### Saved data entries
----------------

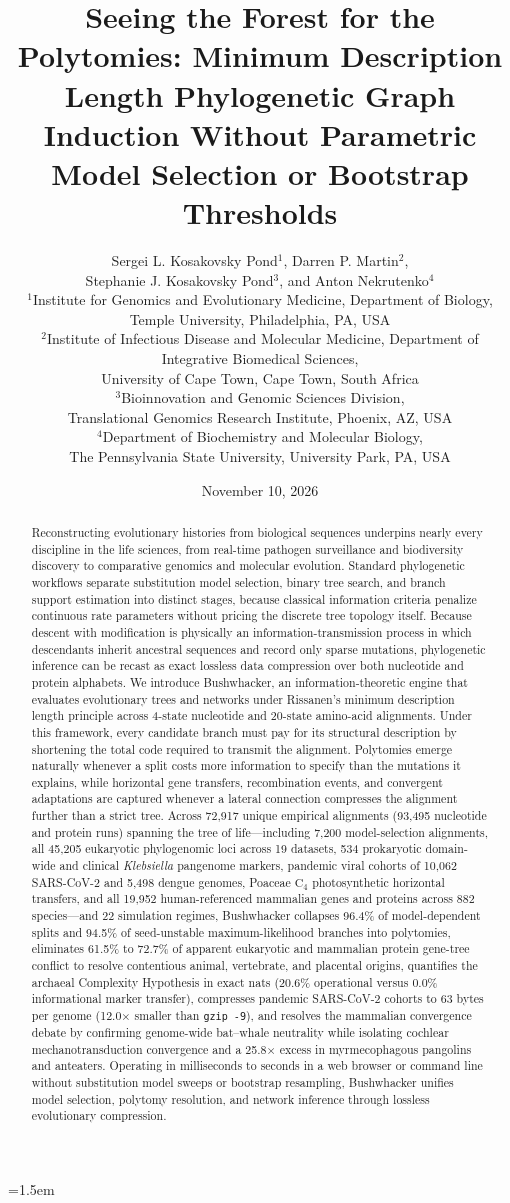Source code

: \documentclass[11pt,a4paper]{article}
\title{Seeing the Forest for the Polytomies: Minimum Description Length Phylogenetic Graph Induction Without Parametric Model Selection or Bootstrap Thresholds}
\author{Sergei L. Kosakovsky Pond$^{1}$, Darren P. Martin$^{2}$,\\
Stephanie J. Kosakovsky Pond$^{3}$, and Anton Nekrutenko$^{4}$\\[0.5em] %
\small $^{1}$Institute for Genomics and Evolutionary Medicine, Department of Biology,\\
\small Temple University, Philadelphia, PA, USA\\
\small $^{2}$Institute of Infectious Disease and Molecular Medicine, Department of Integrative Biomedical Sciences,\\
\small University of Cape Town, Cape Town, South Africa\\
\small $^{3}$Bioinnovation and Genomic Sciences Division,\\
\small Translational Genomics Research Institute, Phoenix, AZ, USA\\
\small $^{4}$Department of Biochemistry and Molecular Biology,\\
\small The Pennsylvania State University, University Park, PA, USA}
\date{November 10, 2026}
\begin{document}
\sloppy
\emergencystretch=1.5em
\maketitle

\begin{abstract}
Reconstructing evolutionary histories from biological sequences underpins nearly every discipline in the life sciences, from real-time pathogen surveillance and biodiversity discovery to comparative genomics and molecular evolution. Standard phylogenetic workflows separate substitution model selection, binary tree search, and branch support estimation into distinct stages, because classical information criteria penalize continuous rate parameters without pricing the discrete tree topology itself. Because descent with modification is physically an information-transmission process in which descendants inherit ancestral sequences and record only sparse mutations, phylogenetic inference can be recast as exact lossless data compression over both nucleotide and protein alphabets. We introduce Bushwhacker, an information-theoretic engine that evaluates evolutionary trees and networks under Rissanen's minimum description length principle across 4-state nucleotide and 20-state amino-acid alignments. Under this framework, every candidate branch must pay for its structural description by shortening the total code required to transmit the alignment. Polytomies emerge naturally whenever a split costs more information to specify than the mutations it explains, while horizontal gene transfers, recombination events, and convergent adaptations are captured whenever a lateral connection compresses the alignment further than a strict tree. Across 72,917 unique empirical alignments (93,495 nucleotide and protein runs) spanning the tree of life---including 7,200 model-selection alignments, all 45,205 eukaryotic phylogenomic loci across 19 datasets, 534 prokaryotic domain-wide and clinical \textit{Klebsiella} pangenome markers, pandemic viral cohorts of 10,062 SARS-CoV-2 and 5,498 dengue genomes, Poaceae $\text{C}_4$ photosynthetic horizontal transfers, and all 19,952 human-referenced mammalian genes and proteins across 882 species---and 22 simulation regimes, Bushwhacker collapses 96.4\% of model-dependent splits and 94.5\% of seed-unstable maximum-likelihood branches into polytomies, eliminates 61.5\% to 72.7\% of apparent eukaryotic and mammalian protein gene-tree conflict to resolve contentious animal, vertebrate, and placental origins, quantifies the archaeal Complexity Hypothesis in exact nats (20.6\% operational versus 0.0\% informational marker transfer), compresses pandemic SARS-CoV-2 cohorts to 63 bytes per genome (12.0$\times$ smaller than \texttt{gzip -9}), and resolves the mammalian convergence debate by confirming genome-wide bat--whale neutrality while isolating cochlear mechanotransduction convergence and a 25.8$\times$ excess in myrmecophagous pangolins and anteaters. Operating in milliseconds to seconds in a web browser or command line without substitution model sweeps or bootstrap resampling, Bushwhacker unifies model selection, polytomy resolution, and network inference through lossless evolutionary compression.
\end{abstract}
\end{document}
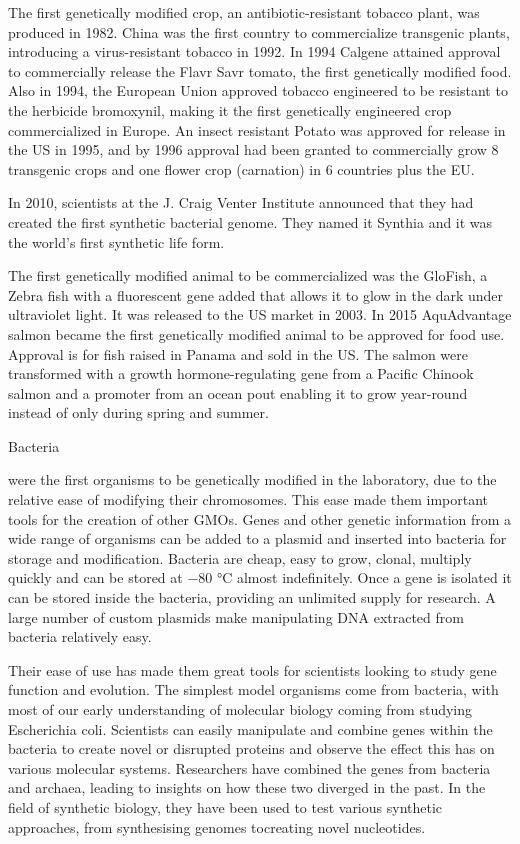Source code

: The first genetically modified crop, an antibiotic-resistant tobacco plant, was produced in 1982. China was the first country to commercialize transgenic plants, introducing a virus-resistant tobacco in 1992. In 1994 Calgene attained approval to commercially release the Flavr Savr tomato, the first genetically modified food. Also in 1994, the European Union approved tobacco engineered to be resistant to the herbicide bromoxynil, making it the first genetically engineered crop commercialized in Europe. An insect resistant Potato was approved for release in the US in 1995, and by 1996 approval had been granted to commercially grow 8 transgenic crops and one flower crop (carnation) in 6 countries plus the EU.

In 2010, scientists at the J. Craig Venter Institute announced that they had created the first synthetic bacterial genome. They named it Synthia and it was the world's first synthetic life form.

The first genetically modified animal to be commercialized was the GloFish, a Zebra fish with a fluorescent gene added that allows it to glow in the dark under ultraviolet light. It was released to the US market in 2003. In 2015 AquAdvantage salmon became the first genetically modified animal to be approved for food use. Approval is for fish raised in Panama and sold in the US. The salmon were transformed with a growth hormone-regulating gene from a Pacific Chinook salmon and a promoter from an ocean pout enabling it to grow year-round instead of only during spring and summer.

Bacteria

were the first organisms to be genetically modified in the laboratory, due to the relative ease of modifying their chromosomes. This ease made them important tools for the creation of other GMOs. Genes and other genetic information from a wide range of organisms can be added to a plasmid and inserted into bacteria for storage and modification. Bacteria are cheap, easy to grow, clonal, multiply quickly and can be stored at −80 °C almost indefinitely. Once a gene is isolated it can be stored inside the bacteria, providing an unlimited supply for research. A large number of custom plasmids make manipulating DNA extracted from bacteria relatively easy.

Their ease of use has made them great tools for scientists looking to study gene function and evolution. The simplest model organisms come from bacteria, with most of our early understanding of molecular biology coming from studying Escherichia coli. Scientists can easily manipulate and combine genes within the bacteria to create novel or disrupted proteins and observe the effect this has on various molecular systems. Researchers have combined the genes from bacteria and archaea, leading to insights on how these two diverged in the past. In the field of synthetic biology, they have been used to test various synthetic approaches, from synthesising genomes tocreating novel nucleotides.

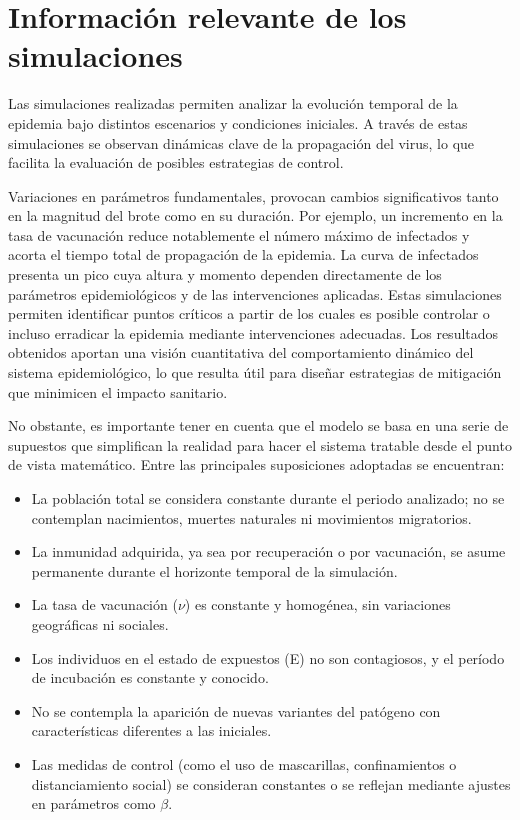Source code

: \section{Información relevante de los simulaciones}

Las simulaciones realizadas permiten analizar la evolución temporal de la epidemia bajo distintos escenarios y condiciones iniciales. A través de estas simulaciones se observan dinámicas clave de la propagación del virus, lo que facilita la evaluación de posibles estrategias de control.

 Variaciones en parámetros fundamentales, provocan cambios significativos tanto en la magnitud del brote como en su duración. Por ejemplo, un incremento en la tasa de vacunación reduce notablemente el número máximo de infectados y acorta el tiempo total de propagación de la epidemia. La curva de infectados presenta un pico cuya altura y momento dependen directamente de los parámetros epidemiológicos y de las intervenciones aplicadas.
Estas simulaciones permiten identificar puntos críticos a partir de los cuales es posible controlar o incluso erradicar la epidemia mediante intervenciones adecuadas. Los resultados obtenidos aportan una visión cuantitativa del comportamiento dinámico del sistema epidemiológico, lo que resulta útil para diseñar estrategias de mitigación que minimicen el impacto sanitario.

No obstante, es importante tener en cuenta que el modelo se basa en una serie de supuestos que simplifican la realidad para hacer el sistema tratable desde el punto de vista matemático. Entre las principales suposiciones adoptadas se encuentran:

\begin{itemize}
    \item La población total se considera constante durante el periodo analizado; no se contemplan nacimientos, muertes naturales ni movimientos migratorios.
    \item La inmunidad adquirida, ya sea por recuperación o por vacunación, se asume permanente durante el horizonte temporal de la simulación.
    \item La tasa de vacunación (\(\nu\)) es constante y homogénea, sin variaciones geográficas ni sociales.
    \item Los individuos en el estado de expuestos (E) no son contagiosos, y el período de incubación es constante y conocido.
    \item No se contempla la aparición de nuevas variantes del patógeno con características diferentes a las iniciales.
    \item Las medidas de control (como el uso de mascarillas, confinamientos o distanciamiento social) se consideran constantes o se reflejan mediante ajustes en parámetros como \(\beta\).
\end{itemize}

----------------

### Exercise directions
Give the data above again, exactly, with every picture removed.

### Response to the task
Source code

: \documentclass[11pt,a4paper]{article}
\title{Seeing the Forest for the Polytomies: Minimum Description Length Phylogenetic Graph Induction Without Parametric Model Selection or Bootstrap Thresholds}
\author{Sergei L. Kosakovsky Pond$^{1}$, Darren P. Martin$^{2}$,\\
Stephanie J. Kosakovsky Pond$^{3}$, and Anton Nekrutenko$^{4}$\\[0.5em] %
\small $^{1}$Institute for Genomics and Evolutionary Medicine, Department of Biology,\\
\small Temple University, Philadelphia, PA, USA\\
\small $^{2}$Institute of Infectious Disease and Molecular Medicine, Department of Integrative Biomedical Sciences,\\
\small University of Cape Town, Cape Town, South Africa\\
\small $^{3}$Bioinnovation and Genomic Sciences Division,\\
\small Translational Genomics Research Institute, Phoenix, AZ, USA\\
\small $^{4}$Department of Biochemistry and Molecular Biology,\\
\small The Pennsylvania State University, University Park, PA, USA}
\date{November 10, 2026}
\begin{document}
\sloppy
\emergencystretch=1.5em
\maketitle

\begin{abstract}
Reconstructing evolutionary histories from biological sequences underpins nearly every discipline in the life sciences, from real-time pathogen surveillance and biodiversity discovery to comparative genomics and molecular evolution. Standard phylogenetic workflows separate substitution model selection, binary tree search, and branch support estimation into distinct stages, because classical information criteria penalize continuous rate parameters without pricing the discrete tree topology itself. Because descent with modification is physically an information-transmission process in which descendants inherit ancestral sequences and record only sparse mutations, phylogenetic inference can be recast as exact lossless data compression over both nucleotide and protein alphabets. We introduce Bushwhacker, an information-theoretic engine that evaluates evolutionary trees and networks under Rissanen's minimum description length principle across 4-state nucleotide and 20-state amino-acid alignments. Under this framework, every candidate branch must pay for its structural description by shortening the total code required to transmit the alignment. Polytomies emerge naturally whenever a split costs more information to specify than the mutations it explains, while horizontal gene transfers, recombination events, and convergent adaptations are captured whenever a lateral connection compresses the alignment further than a strict tree. Across 72,917 unique empirical alignments (93,495 nucleotide and protein runs) spanning the tree of life---including 7,200 model-selection alignments, all 45,205 eukaryotic phylogenomic loci across 19 datasets, 534 prokaryotic domain-wide and clinical \textit{Klebsiella} pangenome markers, pandemic viral cohorts of 10,062 SARS-CoV-2 and 5,498 dengue genomes, Poaceae $\text{C}_4$ photosynthetic horizontal transfers, and all 19,952 human-referenced mammalian genes and proteins across 882 species---and 22 simulation regimes, Bushwhacker collapses 96.4\% of model-dependent splits and 94.5\% of seed-unstable maximum-likelihood branches into polytomies, eliminates 61.5\% to 72.7\% of apparent eukaryotic and mammalian protein gene-tree conflict to resolve contentious animal, vertebrate, and placental origins, quantifies the archaeal Complexity Hypothesis in exact nats (20.6\% operational versus 0.0\% informational marker transfer), compresses pandemic SARS-CoV-2 cohorts to 63 bytes per genome (12.0$\times$ smaller than \texttt{gzip -9}), and resolves the mammalian convergence debate by confirming genome-wide bat--whale neutrality while isolating cochlear mechanotransduction convergence and a 25.8$\times$ excess in myrmecophagous pangolins and anteaters. Operating in milliseconds to seconds in a web browser or command line without substitution model sweeps or bootstrap resampling, Bushwhacker unifies model selection, polytomy resolution, and network inference through lossless evolutionary compression.
\end{abstract}
\end{document}
Source code

: The first genetically modified crop, an antibiotic-resistant tobacco plant, was produced in 1982. China was the first country to commercialize transgenic plants, introducing a virus-resistant tobacco in 1992. In 1994 Calgene attained approval to commercially release the Flavr Savr tomato, the first genetically modified food. Also in 1994, the European Union approved tobacco engineered to be resistant to the herbicide bromoxynil, making it the first genetically engineered crop commercialized in Europe. An insect resistant Potato was approved for release in the US in 1995, and by 1996 approval had been granted to commercially grow 8 transgenic crops and one flower crop (carnation) in 6 countries plus the EU.

In 2010, scientists at the J. Craig Venter Institute announced that they had created the first synthetic bacterial genome. They named it Synthia and it was the world's first synthetic life form.

The first genetically modified animal to be commercialized was the GloFish, a Zebra fish with a fluorescent gene added that allows it to glow in the dark under ultraviolet light. It was released to the US market in 2003. In 2015 AquAdvantage salmon became the first genetically modified animal to be approved for food use. Approval is for fish raised in Panama and sold in the US. The salmon were transformed with a growth hormone-regulating gene from a Pacific Chinook salmon and a promoter from an ocean pout enabling it to grow year-round instead of only during spring and summer.

Bacteria

were the first organisms to be genetically modified in the laboratory, due to the relative ease of modifying their chromosomes. This ease made them important tools for the creation of other GMOs. Genes and other genetic information from a wide range of organisms can be added to a plasmid and inserted into bacteria for storage and modification. Bacteria are cheap, easy to grow, clonal, multiply quickly and can be stored at −80 °C almost indefinitely. Once a gene is isolated it can be stored inside the bacteria, providing an unlimited supply for research. A large number of custom plasmids make manipulating DNA extracted from bacteria relatively easy.

Their ease of use has made them great tools for scientists looking to study gene function and evolution. The simplest model organisms come from bacteria, with most of our early understanding of molecular biology coming from studying Escherichia coli. Scientists can easily manipulate and combine genes within the bacteria to create novel or disrupted proteins and observe the effect this has on various molecular systems. Researchers have combined the genes from bacteria and archaea, leading to insights on how these two diverged in the past. In the field of synthetic biology, they have been used to test various synthetic approaches, from synthesising genomes tocreating novel nucleotides.

Source code

: \section{Información relevante de los simulaciones}

Las simulaciones realizadas permiten analizar la evolución temporal de la epidemia bajo distintos escenarios y condiciones iniciales. A través de estas simulaciones se observan dinámicas clave de la propagación del virus, lo que facilita la evaluación de posibles estrategias de control.

 Variaciones en parámetros fundamentales, provocan cambios significativos tanto en la magnitud del brote como en su duración. Por ejemplo, un incremento en la tasa de vacunación reduce notablemente el número máximo de infectados y acorta el tiempo total de propagación de la epidemia. La curva de infectados presenta un pico cuya altura y momento dependen directamente de los parámetros epidemiológicos y de las intervenciones aplicadas.
Estas simulaciones permiten identificar puntos críticos a partir de los cuales es posible controlar o incluso erradicar la epidemia mediante intervenciones adecuadas. Los resultados obtenidos aportan una visión cuantitativa del comportamiento dinámico del sistema epidemiológico, lo que resulta útil para diseñar estrategias de mitigación que minimicen el impacto sanitario.

No obstante, es importante tener en cuenta que el modelo se basa en una serie de supuestos que simplifican la realidad para hacer el sistema tratable desde el punto de vista matemático. Entre las principales suposiciones adoptadas se encuentran:

\begin{itemize}
    \item La población total se considera constante durante el periodo analizado; no se contemplan nacimientos, muertes naturales ni movimientos migratorios.
    \item La inmunidad adquirida, ya sea por recuperación o por vacunación, se asume permanente durante el horizonte temporal de la simulación.
    \item La tasa de vacunación (\(\nu\)) es constante y homogénea, sin variaciones geográficas ni sociales.
    \item Los individuos en el estado de expuestos (E) no son contagiosos, y el período de incubación es constante y conocido.
    \item No se contempla la aparición de nuevas variantes del patógeno con características diferentes a las iniciales.
    \item Las medidas de control (como el uso de mascarillas, confinamientos o distanciamiento social) se consideran constantes o se reflejan mediante ajustes en parámetros como \(\beta\).
\end{itemize}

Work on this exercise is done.